──────── DATASET EXCERPTS ────────
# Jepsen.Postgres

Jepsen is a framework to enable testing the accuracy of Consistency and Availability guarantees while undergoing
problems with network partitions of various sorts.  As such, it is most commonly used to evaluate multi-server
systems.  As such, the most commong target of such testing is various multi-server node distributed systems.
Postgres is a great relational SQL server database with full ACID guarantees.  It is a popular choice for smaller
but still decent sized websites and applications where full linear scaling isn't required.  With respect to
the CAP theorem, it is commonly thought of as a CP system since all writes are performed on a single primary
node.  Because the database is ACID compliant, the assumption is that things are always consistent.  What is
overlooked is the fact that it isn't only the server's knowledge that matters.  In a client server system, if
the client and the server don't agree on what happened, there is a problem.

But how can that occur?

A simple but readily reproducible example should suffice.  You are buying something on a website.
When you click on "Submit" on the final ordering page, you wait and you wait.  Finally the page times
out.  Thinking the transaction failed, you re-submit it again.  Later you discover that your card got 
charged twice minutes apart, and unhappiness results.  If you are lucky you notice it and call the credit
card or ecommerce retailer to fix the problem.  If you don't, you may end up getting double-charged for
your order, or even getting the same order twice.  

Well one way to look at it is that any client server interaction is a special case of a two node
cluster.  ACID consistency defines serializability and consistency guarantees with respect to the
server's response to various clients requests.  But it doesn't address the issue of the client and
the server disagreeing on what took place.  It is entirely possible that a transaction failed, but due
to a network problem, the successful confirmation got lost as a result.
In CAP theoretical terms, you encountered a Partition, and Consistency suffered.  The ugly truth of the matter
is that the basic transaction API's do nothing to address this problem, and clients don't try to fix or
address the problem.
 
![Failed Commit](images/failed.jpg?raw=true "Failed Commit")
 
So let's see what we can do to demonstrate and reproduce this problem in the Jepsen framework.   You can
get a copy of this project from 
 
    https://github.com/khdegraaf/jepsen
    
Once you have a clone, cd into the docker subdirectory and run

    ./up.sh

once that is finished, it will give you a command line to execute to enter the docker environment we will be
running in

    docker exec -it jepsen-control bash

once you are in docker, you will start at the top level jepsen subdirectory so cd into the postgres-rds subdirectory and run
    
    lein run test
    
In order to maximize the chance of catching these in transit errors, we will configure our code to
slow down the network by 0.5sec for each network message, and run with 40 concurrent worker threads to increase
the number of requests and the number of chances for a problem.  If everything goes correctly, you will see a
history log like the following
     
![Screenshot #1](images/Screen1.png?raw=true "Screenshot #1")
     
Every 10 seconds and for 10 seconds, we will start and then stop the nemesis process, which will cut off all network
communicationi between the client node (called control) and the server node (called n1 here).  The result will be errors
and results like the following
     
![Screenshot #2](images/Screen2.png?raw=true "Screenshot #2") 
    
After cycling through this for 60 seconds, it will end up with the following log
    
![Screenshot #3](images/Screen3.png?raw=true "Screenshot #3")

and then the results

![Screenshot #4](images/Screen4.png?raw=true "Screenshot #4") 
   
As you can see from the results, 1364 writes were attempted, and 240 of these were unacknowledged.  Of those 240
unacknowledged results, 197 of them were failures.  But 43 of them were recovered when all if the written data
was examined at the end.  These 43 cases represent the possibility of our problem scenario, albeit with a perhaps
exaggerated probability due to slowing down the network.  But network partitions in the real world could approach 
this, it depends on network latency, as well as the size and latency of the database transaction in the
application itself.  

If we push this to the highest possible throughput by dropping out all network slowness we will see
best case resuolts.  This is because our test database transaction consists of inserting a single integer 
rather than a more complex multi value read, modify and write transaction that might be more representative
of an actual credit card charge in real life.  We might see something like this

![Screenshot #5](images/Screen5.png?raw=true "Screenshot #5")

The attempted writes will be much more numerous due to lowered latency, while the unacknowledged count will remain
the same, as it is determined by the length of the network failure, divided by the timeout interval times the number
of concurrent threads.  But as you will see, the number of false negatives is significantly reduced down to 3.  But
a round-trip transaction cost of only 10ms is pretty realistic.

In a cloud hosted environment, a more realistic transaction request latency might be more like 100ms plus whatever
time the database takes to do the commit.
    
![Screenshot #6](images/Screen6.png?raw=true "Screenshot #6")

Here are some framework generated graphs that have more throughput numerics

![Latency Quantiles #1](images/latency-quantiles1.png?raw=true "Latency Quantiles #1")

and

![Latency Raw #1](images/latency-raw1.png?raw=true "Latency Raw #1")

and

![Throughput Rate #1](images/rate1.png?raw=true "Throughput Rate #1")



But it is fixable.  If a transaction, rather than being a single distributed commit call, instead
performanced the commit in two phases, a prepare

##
────────
» EXERCISE DESCRIPTION: In the listing above, transcribe exactly everything from the line containing "Because the database" down to the line containing "to a network", including both and nothing more.

» EXERCISE RESPONSE:
node.  Because the database is ACID compliant, the assumption is that things are always consistent.  What is
overlooked is the fact that it isn't only the server's knowledge that matters.  In a client server system, if
the client and the server don't agree on what happened, there is a problem.

But how can that occur?

A simple but readily reproducible example should suffice.  You are buying something on a website.
When you click on "Submit" on the final ordering page, you wait and you wait.  Finally the page times
out.  Thinking the transaction failed, you re-submit it again.  Later you discover that your card got 
charged twice minutes apart, and unhappiness results.  If you are lucky you notice it and call the credit
card or ecommerce retailer to fix the problem.  If you don't, you may end up getting double-charged for
your order, or even getting the same order twice.  

Well one way to look at it is that any client server interaction is a special case of a two node
cluster.  ACID consistency defines serializability and consistency guarantees with respect to the
server's response to various clients requests.  But it doesn't address the issue of the client and
the server disagreeing on what took place.  It is entirely possible that a transaction failed, but due
to a network problem, the successful confirmation got lost as a result.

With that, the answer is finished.